If your Boxing coach wants you to lift weights and do push-ups at the boxing gym, tell him you're already doing all that and you have to get going to your strength training and conditioning gym.. You want him for Boxing and a good Strength Training coach for strength, conditioning, and nutrition advice... If a strength training coach pushes you to do extra reps and exhausts you -- he's the wrong coach. You need to finish a strength training workout fresh and strong. For Boxing you need strength and explosive power - not useless muscle which you get by grunting out extra reps when you're exhausted, and then you have to rest the muscle for several days---that's body building.. You have to box every day to become a master so you don't want Arnold Schwartzenegger muscles -- you want Vasyl Lomachenko muscles.
So work hard for several months on conditioning, speed, and strength, and walk into a gym.. If somebody has you spar before a couple months of intense instruction and mitt work, they're not the right trainer for you.. Think of it as going to college and you're not going to graduate for years.. Don't try to punch people's heads off when you start sparring---so you get plenty of sparring partners.. Boxers don't want to get hurt, and they won't show up for sparring if you're knocking them dizzy every day.. Sparring is not a fight -- it's working on skills so you win all your fights..

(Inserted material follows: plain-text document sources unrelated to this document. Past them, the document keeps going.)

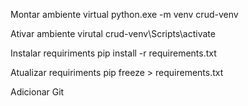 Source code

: Montar ambiente virtual
    python.exe -m venv crud-venv

Ativar ambiente virutal
    crud-venv\Scripts\activate

Instalar requiriments
    pip install -r requirements.txt

Atualizar requiriments
    pip freeze > requirements.txt

Adicionar Git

The most important thing is this... Try to throw your punches very smoothly, with feints, deception, and sharpness ... and without loading up.. Box and make contact with your punches, and defend yourself expertly instead of walking through punches.. It's the Tunney philosophy instead of the Dempsey philosophy.. It's great to be a drop-dead puncher with an iron chin -- but only one-in-a-million has that kind of talent, and it probably isn't you.. But any talented, intelligent, and highly trained athlete can become a master boxer -- and potentially beat the hardest puncher in the world.